> _What needs to be done_:
Could you filter the data below down to the lines that hold the word "types"?

> _Entries shown_:
= Beginning of Section =

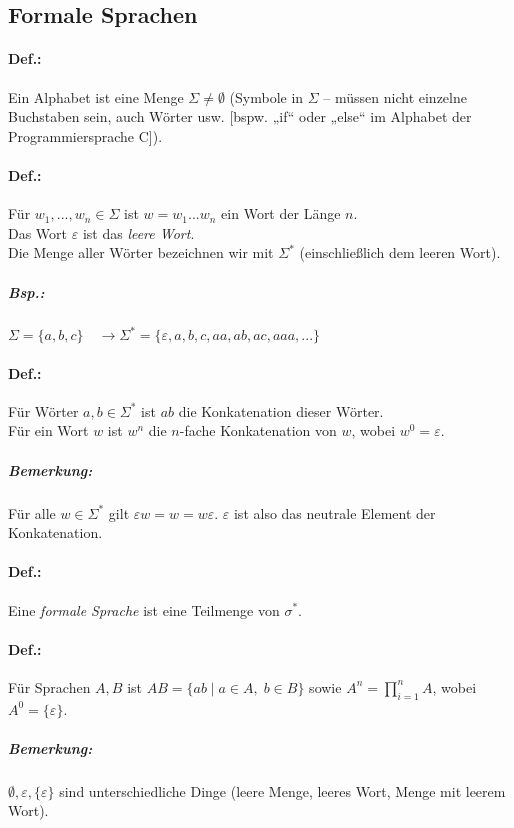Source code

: \subsection{Formale Sprachen}
\paragraph{Def.:} Ein Alphabet ist eine Menge $\Sigma \not = \emptyset$ (Symbole in $\Sigma$ -- müssen nicht einzelne Buchstaben sein, auch Wörter usw. [bspw. „if“ oder „else“ im Alphabet der Programmiersprache C]).

\paragraph{Def.:} Für $w_1, ..., w_n \in \Sigma$ ist $w=w_1...w_n$ ein Wort der Länge $n$.\\
Das Wort $\varepsilon$ ist das \emph{leere Wort}.\\
Die Menge aller Wörter bezeichnen wir mit $\Sigma^*$ (einschließlich dem leeren Wort).

\subparagraph{Bsp.:} $\Sigma = \{a,b,c\}\quad \rightarrow \Sigma^*=\{\varepsilon, a, b, c, aa, ab,a c, aaa, ...\}$
\paragraph{Def.:} Für Wörter $a,b \in \Sigma^*$ ist $ab$ die Konkatenation dieser Wörter.\\
Für ein Wort $w$ ist $w^n$ die $n$-fache Konkatenation von $w$, wobei $w^0=\varepsilon$.

\subparagraph{Bemerkung:} Für alle $w \in \Sigma^*$ gilt $\varepsilon w = w = w \varepsilon$. $\varepsilon$ ist also das neutrale Element der Konkatenation.

\paragraph{Def.:} Eine \emph{formale Sprache} ist eine Teilmenge von $\sigma^*$.

\paragraph{Def.:} Für Sprachen $A, B$ ist $AB=\{ab \;|\; a \in A, \; b \in B\}$ sowie $A^n=\prod_{i=1}^{n}A$, wobei $A^0=\{\varepsilon\}$.
\subparagraph{Bemerkung:} $\emptyset, \varepsilon, \{\varepsilon\}$ sind unterschiedliche Dinge (leere Menge, leeres Wort, Menge mit leerem Wort).

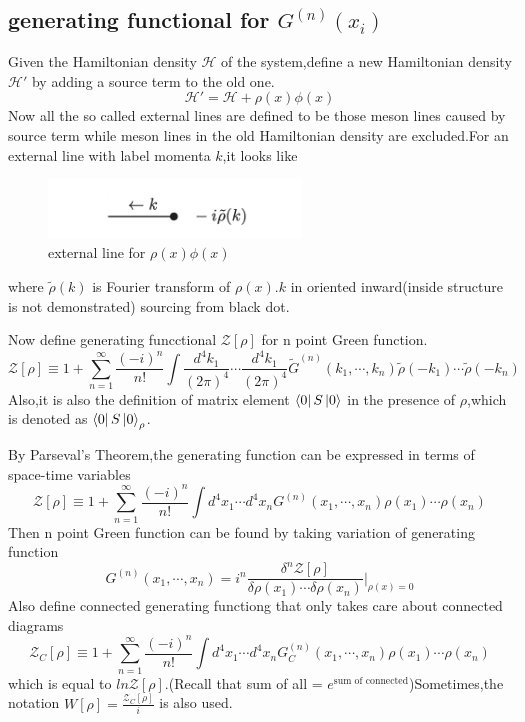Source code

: \documentclass[a4paper]{article}
\begin{document}
\subsection{generating functional for $G^{(n)}(x_i)$}
Given the Hamiltonian density $\mathscr{H}$ of the system,define a new Hamiltonian density $\mathscr{H}'$ by adding a source term to the old one.$$\mathscr{H}'=\mathscr{H}+\rho(x)\phi(x)$$Now all the so called external lines are defined to be those meson lines caused by source term while meson lines in the old Hamiltonian density are excluded.For an external line with label momenta $k$,it looks like
\begin{figure}[htbp]
	\centering
	\includegraphics[width=0.6\textwidth]{21.png}
	\caption{external line for $\rho(x)\phi(x)$}
\end{figure}

where $\tilde{\rho}(k)$ is Fourier transform of $\rho(x)$.$k$ in oriented inward(inside structure is not demonstrated) sourcing from black dot.
\par Now define generating funcctional $\mathscr{Z}[\rho]$ for n point Green function.
$$\mathscr{Z}[\rho]\equiv1+\sum_{n=1}^{\infty}\frac{(-i)^n}{n!}\int\frac{d^4k_1}{(2\pi)^4}\cdots\frac{d^4k_1}{(2\pi)^4}\tilde{G}^{(n)}(k_1,\cdots,k_n)\tilde{\rho}(-k_1)\cdots\tilde{\rho}(-k_n)$$
Also,it is also the definition of matrix element $\bra{0}S\ket{0}$ in the presence of $\rho$,which is denoted as $\bra{0}S\ket{0}_{\rho}$.
\par By Parseval's Theorem,the generating function can be expressed in terms of space-time variables$$\mathscr{Z}[\rho]\equiv1+\sum_{n=1}^{\infty}\frac{(-i)^n}{n!}\int d^4x_1\cdots d^4x_nG^{(n)}(x_1,\cdots,x_n)\rho(x_1)\cdots\rho(x_n)$$
Then n point Green function can be found by taking variation of generating function
$$G^{(n)}(x_1,\cdots,x_n)=i^n\frac{\delta^n\mathscr{Z}[\rho]}{\delta\rho(x_1)\cdots\delta\rho(x_n)}\Big|_{\rho(x)=0}$$
Also define connected generating functiong that only takes care about connected diagrams
$$\mathscr{Z}_C[\rho]\equiv1+\sum_{n=1}^{\infty}\frac{(-i)^n}{n!}\int d^4x_1\cdots d^4x_nG^{(n)}_C(x_1,\cdots,x_n)\rho(x_1)\cdots\rho(x_n)$$
which is equal to $ln\mathscr{Z}[\rho]$.(Recall that sum of all = $e^{\text{sum of connected}}$)Sometimes,the notation $W[\rho]=\frac{\mathscr{Z}_C[\rho]}{i}$ is also used.
\end{document}
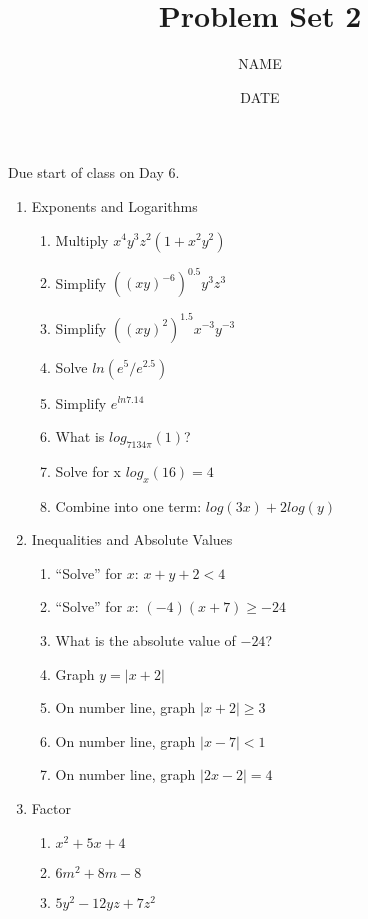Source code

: \documentclass[12pt,thmsa]{article}
\title{Problem Set 2}
\author{NAME}
\date{DATE}
\begin{document}
\maketitle

Due start of class on Day 6. 

\begin{enumerate}
    \item Exponents and Logarithms
        \begin{enumerate}
            \item Multiply $x^4 y^3 z^2 (1 + x^2 y^2)$
            \item Simplify $((xy)^{-6})^{0.5} y^3z^{3}$
            \item Simplify $((xy)^2)^{1.5} x^{-3}y^{-3}$
            \item Solve $ln(e^5/e^{2.5})$
            \item Simplify $e^{ln 7.14}$
            \item What is $log_{7134\pi}(1)$?
            \item Solve for x $log_x(16)=4$ 
            \item Combine into one term: $log(3x)+2log(y)$ 
        \end{enumerate}

    \item Inequalities and Absolute Values
        \begin{enumerate}
            \item ``Solve'' for $x$: $x + y +2 < 4$
            \item ``Solve'' for $x$: $(-4)(x + 7) \geq -24$
            \item What is the absolute value of $-24$?
            \item Graph $y = |x +2|$
            \item On number line, graph $|x + 2| \geq 3$
            \item On number line, graph $|x - 7| < 1$
            \item On number line, graph $|2x - 2| = 4$
        \end{enumerate}

    \item Factor
        \begin{enumerate}
            \item $x^2+ 5x+4$
            \item $6m^2+8m-8$ 
            \item $5y^2-12yz+7z^2$ 
        \end{enumerate}


\end{enumerate}
\end{document}
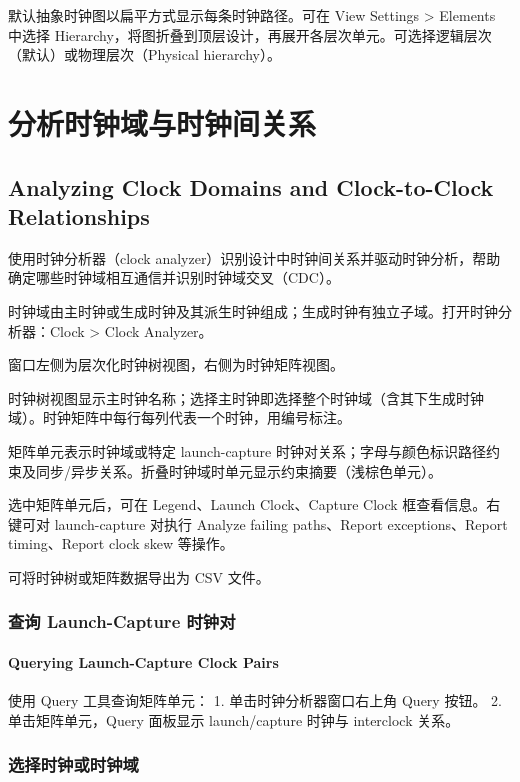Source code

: 默认抽象时钟图以扁平方式显示每条时钟路径。可在 View Settings > Elements 中选择 Hierarchy，将图折叠到顶层设计，再展开各层次单元。可选择逻辑层次（默认）或物理层次（Physical hierarchy）。

\section{分析时钟域与时钟间关系}
\subsection*{Analyzing Clock Domains and Clock-to-Clock Relationships}

使用时钟分析器（clock analyzer）识别设计中时钟间关系并驱动时钟分析，帮助确定哪些时钟域相互通信并识别时钟域交叉（CDC）。

时钟域由主时钟或生成时钟及其派生时钟组成；生成时钟有独立子域。打开时钟分析器：Clock > Clock Analyzer。

窗口左侧为层次化时钟树视图，右侧为时钟矩阵视图。

时钟树视图显示主时钟名称；选择主时钟即选择整个时钟域（含其下生成时钟域）。时钟矩阵中每行每列代表一个时钟，用编号标注。

矩阵单元表示时钟域或特定 launch-capture 时钟对关系；字母与颜色标识路径约束及同步/异步关系。折叠时钟域时单元显示约束摘要（浅棕色单元）。

选中矩阵单元后，可在 Legend、Launch Clock、Capture Clock 框查看信息。右键可对 launch-capture 对执行 Analyze failing paths、Report exceptions、Report timing、Report clock skew 等操作。

可将时钟树或矩阵数据导出为 CSV 文件。

\subsubsection{查询 Launch-Capture 时钟对}
\paragraph*{Querying Launch-Capture Clock Pairs}

使用 Query 工具查询矩阵单元：
1. 单击时钟分析器窗口右上角 Query 按钮。
2. 单击矩阵单元，Query 面板显示 launch/capture 时钟与 interclock 关系。

\subsubsection{选择时钟或时钟域}
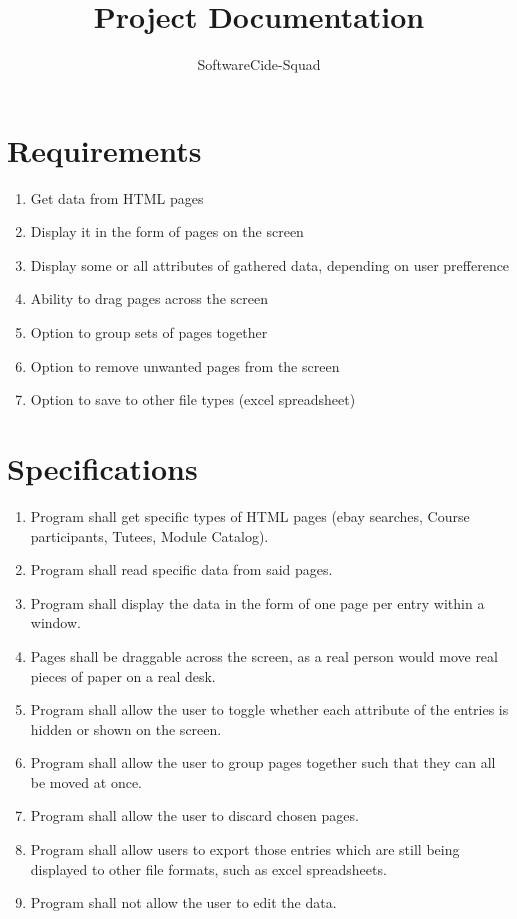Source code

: \documentclass[12pt]{article}
\begin{document}
\title{Project Documentation}
\author{SoftwareCide-Squad}
\maketitle

\section{Requirements}
\begin{enumerate}
\item Get data from HTML pages
\item Display it in the form of pages on the screen
\item Display some or all attributes of gathered data, depending on user prefference
\item Ability to drag pages across the screen
\item Option to group sets of pages together
\item Option to remove unwanted pages from the screen
\item Option to save to other file types (excel spreadsheet)
\end{enumerate}

\section{Specifications}
\begin{enumerate}
\item Program shall get specific types of HTML pages (ebay searches, Course participants, Tutees, Module Catalog).
\item Program shall read specific data from said pages.
\item Program shall display the data in the form of one page per entry within a window.
\item Pages shall be draggable across the screen, as a real person would move real pieces of paper on a real desk.
\item Program shall allow the user to toggle whether each attribute of the entries is hidden or shown on the screen.
\item Program shall allow the user to group pages together such that they can all be moved at once.
\item Program shall allow the user to discard chosen pages.
\item Program shall allow users to export those entries which are still being displayed to other file formats, such as excel spreadsheets.
\item Program shall not allow the user to edit the data.
\end{enumerate}
\end{document}
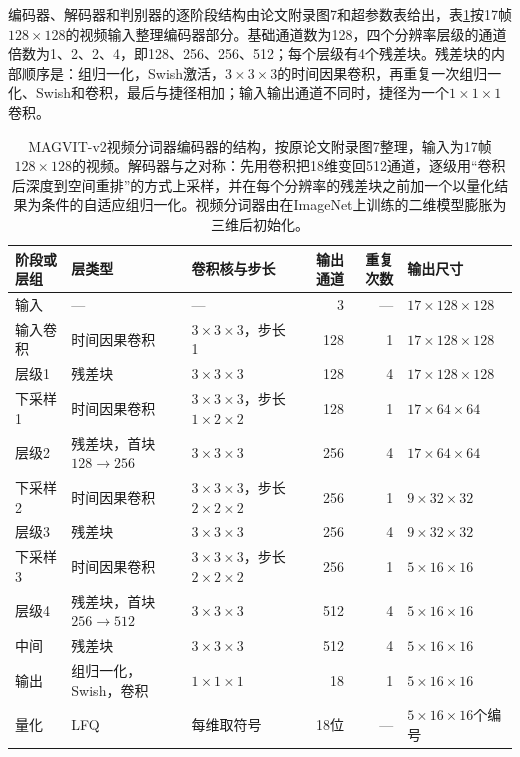 编码器、解码器和判别器的逐阶段结构由论文附录图7和超参数表给出，表\ref{tab:vision-ivm-magvit2-layers}按17帧$128\times128$的视频输入整理编码器部分。基础通道数为128，四个分辨率层级的通道倍数为1、2、2、4，即128、256、256、512；每个层级有4个残差块。残差块的内部顺序是：组归一化，Swish激活，$3\times3\times3$的时间因果卷积，再重复一次组归一化、Swish和卷积，最后与捷径相加；输入输出通道不同时，捷径为一个$1\times1\times1$卷积。

\begin{table}[tbp]
  \centering
  \small
  \begin{tabularx}{\linewidth}{@{}llXrrl@{}}
    \toprule
    阶段或层组 & 层类型 & 卷积核与步长 & 输出通道 & 重复次数 & 输出尺寸\\
    \midrule
    输入 & — & — & 3 & — & $17\times128\times128$\\
    输入卷积 & 时间因果卷积 & $3\times3\times3$，步长1 & 128 & 1 & $17\times128\times128$\\
    层级1 & 残差块 & $3\times3\times3$ & 128 & 4 & $17\times128\times128$\\
    下采样1 & 时间因果卷积 & $3\times3\times3$，步长$1\times2\times2$ & 128 & 1 & $17\times64\times64$\\
    层级2 & 残差块，首块$128\to256$ & $3\times3\times3$ & 256 & 4 & $17\times64\times64$\\
    下采样2 & 时间因果卷积 & $3\times3\times3$，步长$2\times2\times2$ & 256 & 1 & $9\times32\times32$\\
    层级3 & 残差块 & $3\times3\times3$ & 256 & 4 & $9\times32\times32$\\
    下采样3 & 时间因果卷积 & $3\times3\times3$，步长$2\times2\times2$ & 256 & 1 & $5\times16\times16$\\
    层级4 & 残差块，首块$256\to512$ & $3\times3\times3$ & 512 & 4 & $5\times16\times16$\\
    中间 & 残差块 & $3\times3\times3$ & 512 & 4 & $5\times16\times16$\\
    输出 & 组归一化，Swish，卷积 & $1\times1\times1$ & 18 & 1 & $5\times16\times16$\\
    量化 & LFQ & 每维取符号 & 18位 & — & $5\times16\times16$个编号\\
    \bottomrule
  \end{tabularx}
  \caption{MAGVIT-v2视频分词器编码器的结构，按原论文附录图7整理，输入为17帧$128\times128$的视频。解码器与之对称：先用卷积把18维变回512通道，逐级用“卷积后深度到空间重排”的方式上采样，并在每个分辨率的残差块之前加一个以量化结果为条件的自适应组归一化。视频分词器由在ImageNet上训练的二维模型膨胀为三维后初始化。}
  \label{tab:vision-ivm-magvit2-layers}
\end{table}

= End of Section =

> _Solution to this problem_:
\item Option to save to other file types (excel spreadsheet)
\item Program shall get specific types of HTML pages (ebay searches, Course participants, Tutees, Module Catalog).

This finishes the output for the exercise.